Your assignment - Scan the entries below for the string "sending" and copy every line where it turns up.

(Supplied data Opens)

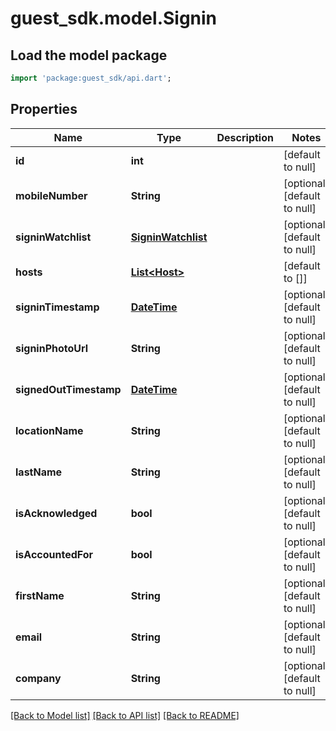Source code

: # guest_sdk.model.Signin

## Load the model package
```dart
import 'package:guest_sdk/api.dart';
```

## Properties
Name | Type | Description | Notes
------------ | ------------- | ------------- | -------------
**id** | **int** |  | [default to null]
**mobileNumber** | **String** |  | [optional] [default to null]
**signinWatchlist** | [**SigninWatchlist**](SigninWatchlist.md) |  | [optional] [default to null]
**hosts** | [**List&lt;Host&gt;**](Host.md) |  | [default to []]
**signinTimestamp** | [**DateTime**](DateTime.md) |  | [optional] [default to null]
**signinPhotoUrl** | **String** |  | [optional] [default to null]
**signedOutTimestamp** | [**DateTime**](DateTime.md) |  | [optional] [default to null]
**locationName** | **String** |  | [optional] [default to null]
**lastName** | **String** |  | [optional] [default to null]
**isAcknowledged** | **bool** |  | [optional] [default to null]
**isAccountedFor** | **bool** |  | [optional] [default to null]
**firstName** | **String** |  | [optional] [default to null]
**email** | **String** |  | [optional] [default to null]
**company** | **String** |  | [optional] [default to null]

[[Back to Model list]](../README.md#documentation-for-models) [[Back to API list]](../README.md#documentation-for-api-endpoints) [[Back to README]](../README.md)


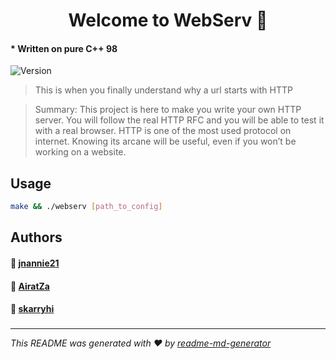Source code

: <h1 align="center">Welcome to WebServ 🤖</h1>

#### * Written on pure C++ 98
<p>
  <img alt="Version" src="https://img.shields.io/badge/version-1.0.0-blue.svg?cacheSeconds=2592000" />
</p>


> This is when you finally understand why a url starts with HTTP

> Summary: This project is here to make you write your own HTTP server.
> You will follow the real HTTP RFC and you will be able to test it with a real browser.
> HTTP is one of the most used protocol on internet.
> Knowing its arcane will be useful, even if you won’t be working on a website.


## Usage

```sh
make && ./webserv [path_to_config]
```

## Authors
#### 👤 **[jnannie21](https://github.com/jnannie21/)**
#### 👤 **[AiratZa](https://github.com/AiratZa/)**
#### 👤 **[skarryhi](https://github.com/skarryhi/)**
###

***
_This README was generated with ❤️ by [readme-md-generator](https://github.com/kefranabg/readme-md-generator)_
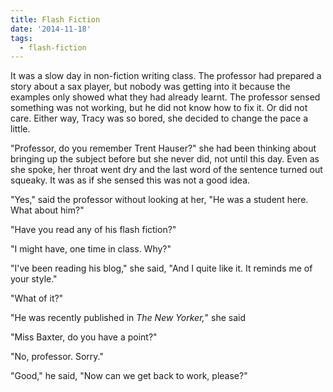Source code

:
 ```yaml
---
title: Flash Fiction
date: '2014-11-18'
tags:
  - flash-fiction
---
```


It was a slow day in non-fiction writing class. The professor had prepared a
story about a sax player, but nobody was getting into it because the examples
only showed what they had already learnt. The professor sensed something was not
working, but he did not know how to fix it. Or did not care. Either way, Tracy
was so bored, she decided to change the pace a little.

<!-- truncate -->

"Professor, do you remember Trent Hauser?" she had been thinking about bringing
up the subject before but she never did, not until this day. Even as she spoke,
her throat went dry and the last word of the sentence turned out squeaky. It was
as if she sensed this was not a good idea.

"Yes," said the professor without looking at her, "He was a student here. What
about him?"

"Have you read any of his flash fiction?"

"I might have, one time in class. Why?"

"I've been reading his blog," she said, "And I quite like it. It reminds me of
your style."

"What of it?"

"He was recently published in _The New Yorker,_" she said

"Miss Baxter, do you have a point?"

"No, professor. Sorry."

"Good," he said, "Now can we get back to work, please?"
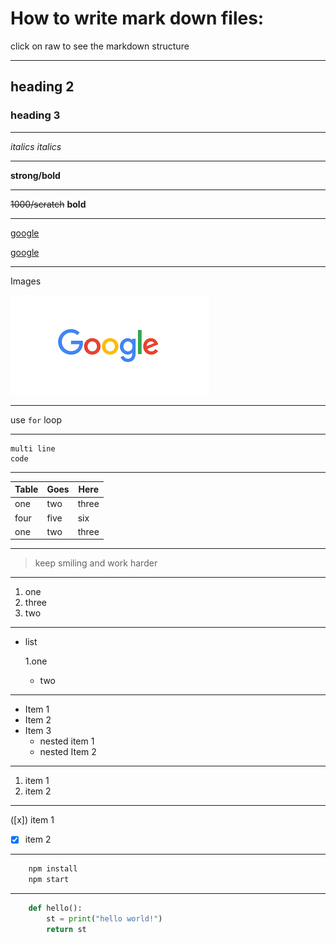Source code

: # How to write mark down files:

click on raw to see the markdown structure

---
<!-- for headings -->
## heading 2
### heading 3
***
<!--for italics-->
_italics_
*italics*

---
<!--for strong-->
**strong/bold**

---
<!--to scratch the text-->
~~1000/scratch~~ **bold**

---
<!--links-->
[google](https://www.google.com)

[google](https://www.google.com "google")

---
<!--to provide images-->
Images

![google](google.png)

---
<!--to provide code-->
use `for` loop

---
<!--multi line code-->
```
multi line 
code
```
---
<!--for creating table-->

|Table |Goes |Here |
|--- |--- |--- |
|one |two |three|
|four |five |six |
|one |two |three|

---
<!--for quotes-->
>keep smiling and work harder
---
<!--points with numbering-->
1. one
2. three
1. two
---
<!--points with UL-->
- list

	1.one
	- two
---
* Item 1
* Item 2
* Item 3
	* nested item 1
	* nested Item 2
---	
<!--OL-->
1. item 1
2. item 2
---
<!--check boxes-->
([x]) item 1
- [x] item 2
---
<!--code stuff-->

```bash
	npm install
	npm start
```

---

```python
	def hello():
		st = print("hello world!")
		return st
```
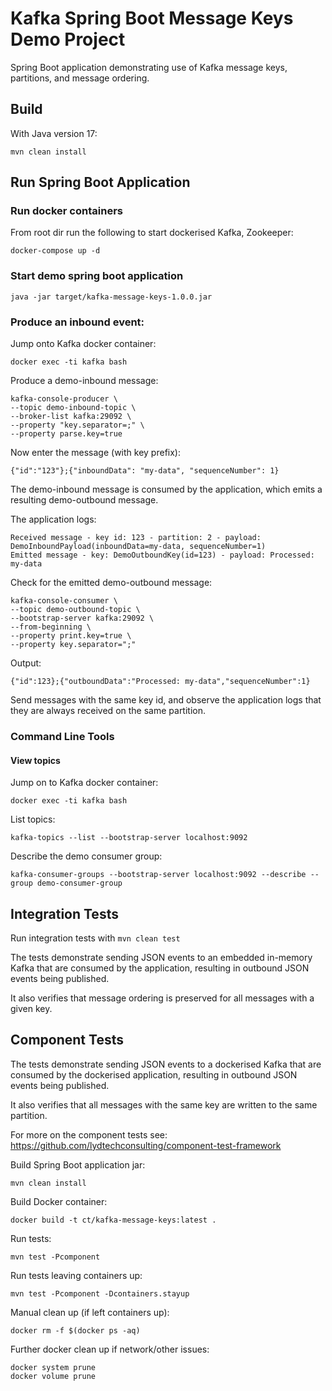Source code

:# Kafka Spring Boot Message Keys Demo Project

Spring Boot application demonstrating use of Kafka message keys, partitions, and message ordering.

## Build

With Java version 17:

```
mvn clean install
```

## Run Spring Boot Application

### Run docker containers

From root dir run the following to start dockerised Kafka, Zookeeper:
```
docker-compose up -d
```

### Start demo spring boot application
```
java -jar target/kafka-message-keys-1.0.0.jar
```

### Produce an inbound event:

Jump onto Kafka docker container:
```
docker exec -ti kafka bash
```

Produce a demo-inbound message:
```
kafka-console-producer \
--topic demo-inbound-topic \
--broker-list kafka:29092 \
--property "key.separator=;" \
--property parse.key=true
```
Now enter the message (with key prefix):
```
{"id":"123"};{"inboundData": "my-data", "sequenceNumber": 1}
```
The demo-inbound message is consumed by the application, which emits a resulting demo-outbound message.

The application logs:
```
Received message - key id: 123 - partition: 2 - payload: DemoInboundPayload(inboundData=my-data, sequenceNumber=1)
Emitted message - key: DemoOutboundKey(id=123) - payload: Processed: my-data
```

Check for the emitted demo-outbound message:
```
kafka-console-consumer \
--topic demo-outbound-topic \
--bootstrap-server kafka:29092 \
--from-beginning \
--property print.key=true \
--property key.separator=";"
```
Output:
```
{"id":123};{"outboundData":"Processed: my-data","sequenceNumber":1}
```

Send messages with the same key id, and observe the application logs that they are always received on the same partition.

### Command Line Tools

#### View topics

Jump on to Kafka docker container:
```
docker exec -ti kafka bash
```

List topics:
```
kafka-topics --list --bootstrap-server localhost:9092
```

Describe the demo consumer group:
```
kafka-consumer-groups --bootstrap-server localhost:9092 --describe --group demo-consumer-group
```

## Integration Tests

Run integration tests with `mvn clean test`

The tests demonstrate sending JSON events to an embedded in-memory Kafka that are consumed by the application, resulting in outbound JSON events being published.

It also verifies that message ordering is preserved for all messages with a given key.

## Component Tests

The tests demonstrate sending JSON events to a dockerised Kafka that are consumed by the dockerised application, resulting in outbound JSON events being published.

It also verifies that all messages with the same key are written to the same partition.

For more on the component tests see: https://github.com/lydtechconsulting/component-test-framework

Build Spring Boot application jar:
```
mvn clean install
```

Build Docker container:
```
docker build -t ct/kafka-message-keys:latest .
```

Run tests:
```
mvn test -Pcomponent
```

Run tests leaving containers up:
```
mvn test -Pcomponent -Dcontainers.stayup
```

Manual clean up (if left containers up):
```
docker rm -f $(docker ps -aq)
```

Further docker clean up if network/other issues:
```
docker system prune
docker volume prune
```
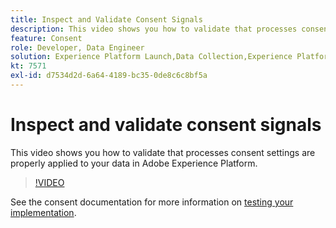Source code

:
 ```yaml
---
title: Inspect and Validate Consent Signals
description: This video shows you how to validate that processes consent settings are properly applied to your data in Adobe Experience Platform.
feature: Consent
role: Developer, Data Engineer
solution: Experience Platform Launch,Data Collection,Experience Platform
kt: 7571
exl-id: d7534d2d-6a64-4189-bc35-0de8c6c8bf5a
---
```

# Inspect and validate consent signals

This video shows you how to validate that processes consent settings are properly applied to your data in Adobe Experience Platform.

>[!VIDEO](https://video.tv.adobe.com/v/332696/?quality=12&learn=on)

See the consent documentation for more information on [testing your implementation](https://experienceleague.adobe.com/docs/experience-platform/landing/governance-privacy-security/consent/adobe/overview.html?lang=en#test-implementation).

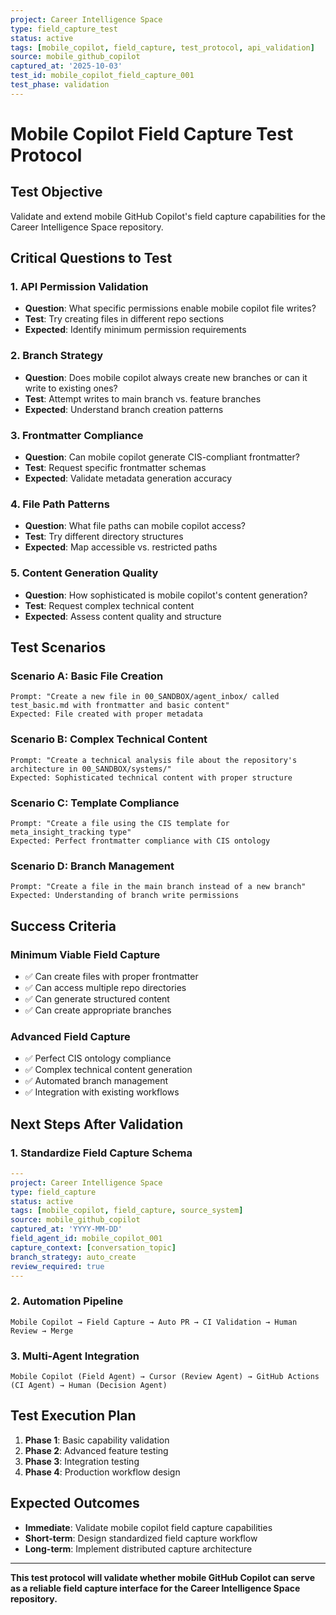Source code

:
 ```yaml
---
project: Career Intelligence Space
type: field_capture_test
status: active
tags: [mobile_copilot, field_capture, test_protocol, api_validation]
source: mobile_github_copilot
captured_at: '2025-10-03'
test_id: mobile_copilot_field_capture_001
test_phase: validation
---
```


# Mobile Copilot Field Capture Test Protocol

## Test Objective
Validate and extend mobile GitHub Copilot's field capture capabilities for the Career Intelligence Space repository.

## Critical Questions to Test

### 1. API Permission Validation
- **Question**: What specific permissions enable mobile copilot file writes?
- **Test**: Try creating files in different repo sections
- **Expected**: Identify minimum permission requirements

### 2. Branch Strategy
- **Question**: Does mobile copilot always create new branches or can it write to existing ones?
- **Test**: Attempt writes to main branch vs. feature branches
- **Expected**: Understand branch creation patterns

### 3. Frontmatter Compliance
- **Question**: Can mobile copilot generate CIS-compliant frontmatter?
- **Test**: Request specific frontmatter schemas
- **Expected**: Validate metadata generation accuracy

### 4. File Path Patterns
- **Question**: What file paths can mobile copilot access?
- **Test**: Try different directory structures
- **Expected**: Map accessible vs. restricted paths

### 5. Content Generation Quality
- **Question**: How sophisticated is mobile copilot's content generation?
- **Test**: Request complex technical content
- **Expected**: Assess content quality and structure

## Test Scenarios

### Scenario A: Basic File Creation
```
Prompt: "Create a new file in 00_SANDBOX/agent_inbox/ called test_basic.md with frontmatter and basic content"
Expected: File created with proper metadata
```

### Scenario B: Complex Technical Content
```
Prompt: "Create a technical analysis file about the repository's architecture in 00_SANDBOX/systems/"
Expected: Sophisticated technical content with proper structure
```

### Scenario C: Template Compliance
```
Prompt: "Create a file using the CIS template for meta_insight_tracking type"
Expected: Perfect frontmatter compliance with CIS ontology
```

### Scenario D: Branch Management
```
Prompt: "Create a file in the main branch instead of a new branch"
Expected: Understanding of branch write permissions
```

## Success Criteria

### Minimum Viable Field Capture
- ✅ Can create files with proper frontmatter
- ✅ Can access multiple repo directories
- ✅ Can generate structured content
- ✅ Can create appropriate branches

### Advanced Field Capture
- ✅ Perfect CIS ontology compliance
- ✅ Complex technical content generation
- ✅ Automated branch management
- ✅ Integration with existing workflows

## Next Steps After Validation

### 1. Standardize Field Capture Schema
```yaml
---
project: Career Intelligence Space
type: field_capture
status: active
tags: [mobile_copilot, field_capture, source_system]
source: mobile_github_copilot
captured_at: 'YYYY-MM-DD'
field_agent_id: mobile_copilot_001
capture_context: [conversation_topic]
branch_strategy: auto_create
review_required: true
---
```

### 2. Automation Pipeline
```
Mobile Copilot → Field Capture → Auto PR → CI Validation → Human Review → Merge
```

### 3. Multi-Agent Integration
```
Mobile Copilot (Field Agent) → Cursor (Review Agent) → GitHub Actions (CI Agent) → Human (Decision Agent)
```

## Test Execution Plan

1. **Phase 1**: Basic capability validation
2. **Phase 2**: Advanced feature testing
3. **Phase 3**: Integration testing
4. **Phase 4**: Production workflow design

## Expected Outcomes

- **Immediate**: Validate mobile copilot field capture capabilities
- **Short-term**: Design standardized field capture workflow
- **Long-term**: Implement distributed capture architecture

---

**This test protocol will validate whether mobile GitHub Copilot can serve as a reliable field capture interface for the Career Intelligence Space repository.**
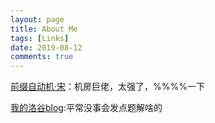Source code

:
 ```yaml
---
layout: page
title: About Me
tags: [Links]
date: 2019-08-12
comments: true
---
```


[前缀自动机·宋](https://www.luogu.org/blog/floyd-qianzhuihe/)：机房巨佬，太强了，%%%%一下

[我的洛谷blog](https://www.luogu.org/blog/KKKreich/):平常没事会发点题解啥的
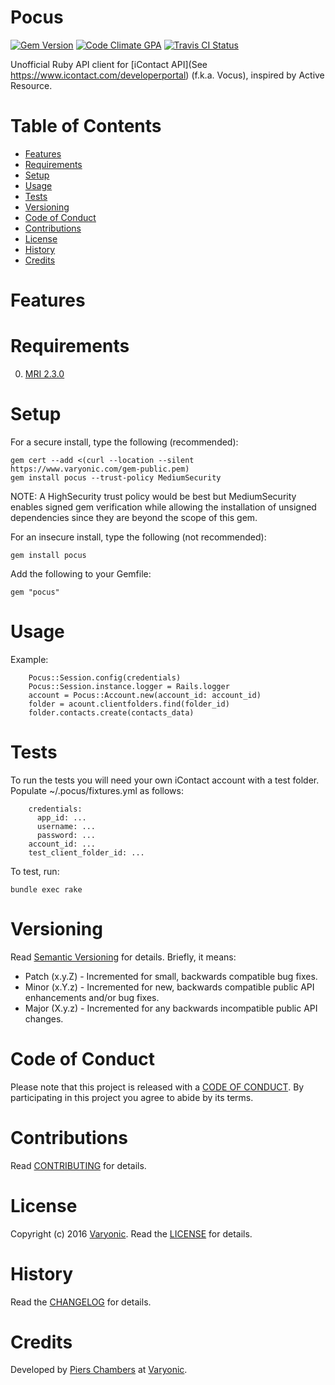 # Pocus

[![Gem Version](https://badge.fury.io/rb/pocus.svg)](http://badge.fury.io/rb/pocus)
[![Code Climate GPA](https://codeclimate.com/github/varyonic/pocus.svg)](https://codeclimate.com/github/varyonic/pocus)
[![Travis CI Status](https://secure.travis-ci.org/varyonic/pocus.svg)](https://travis-ci.org/varyonic/pocus)

Unofficial Ruby API client for [iContact API](See https://www.icontact.com/developerportal) (f.k.a. Vocus), inspired by Active Resource.

<!-- Tocer[start]: Auto-generated, don't remove. -->

# Table of Contents

- [Features](#features)
- [Requirements](#requirements)
- [Setup](#setup)
- [Usage](#usage)
- [Tests](#tests)
- [Versioning](#versioning)
- [Code of Conduct](#code-of-conduct)
- [Contributions](#contributions)
- [License](#license)
- [History](#history)
- [Credits](#credits)

<!-- Tocer[finish]: Auto-generated, don't remove. -->

# Features

# Requirements

0. [MRI 2.3.0](https://www.ruby-lang.org)

# Setup

For a secure install, type the following (recommended):

    gem cert --add <(curl --location --silent https://www.varyonic.com/gem-public.pem)
    gem install pocus --trust-policy MediumSecurity

NOTE: A HighSecurity trust policy would be best but MediumSecurity enables signed gem verification while
allowing the installation of unsigned dependencies since they are beyond the scope of this gem.

For an insecure install, type the following (not recommended):

    gem install pocus

Add the following to your Gemfile:

    gem "pocus"

# Usage

Example:

```
	Pocus::Session.config(credentials)
	Pocus::Session.instance.logger = Rails.logger
	account = Pocus::Account.new(account_id: account_id)
	folder = acount.clientfolders.find(folder_id)
	folder.contacts.create(contacts_data)
```

# Tests

To run the tests you will need your own iContact account with a test folder.  Populate ~/.pocus/fixtures.yml as follows:

```
	credentials:
	  app_id: ...
	  username: ...
	  password: ...
	account_id: ...
	test_client_folder_id: ...
```
To test, run:

    bundle exec rake

# Versioning

Read [Semantic Versioning](http://semver.org) for details. Briefly, it means:

- Patch (x.y.Z) - Incremented for small, backwards compatible bug fixes.
- Minor (x.Y.z) - Incremented for new, backwards compatible public API enhancements and/or bug fixes.
- Major (X.y.z) - Incremented for any backwards incompatible public API changes.

# Code of Conduct

Please note that this project is released with a [CODE OF CONDUCT](CODE_OF_CONDUCT.md). By participating in this project
you agree to abide by its terms.

# Contributions

Read [CONTRIBUTING](CONTRIBUTING.md) for details.

# License

Copyright (c) 2016 [Varyonic](https://www.varyonic.com).
Read the [LICENSE](LICENSE.md) for details.

# History

Read the [CHANGELOG](CHANGELOG.md) for details.

# Credits

Developed by [Piers Chambers](http://varyonic.github.io/) at [Varyonic](https://www.varyonic.com).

(Supplied data Closes)

Solved problem -
The tests demonstrate sending JSON events to an embedded in-memory Kafka that are consumed by the application, resulting in outbound JSON events being published.
The tests demonstrate sending JSON events to a dockerised Kafka that are consumed by the dockerised application, resulting in outbound JSON events being published.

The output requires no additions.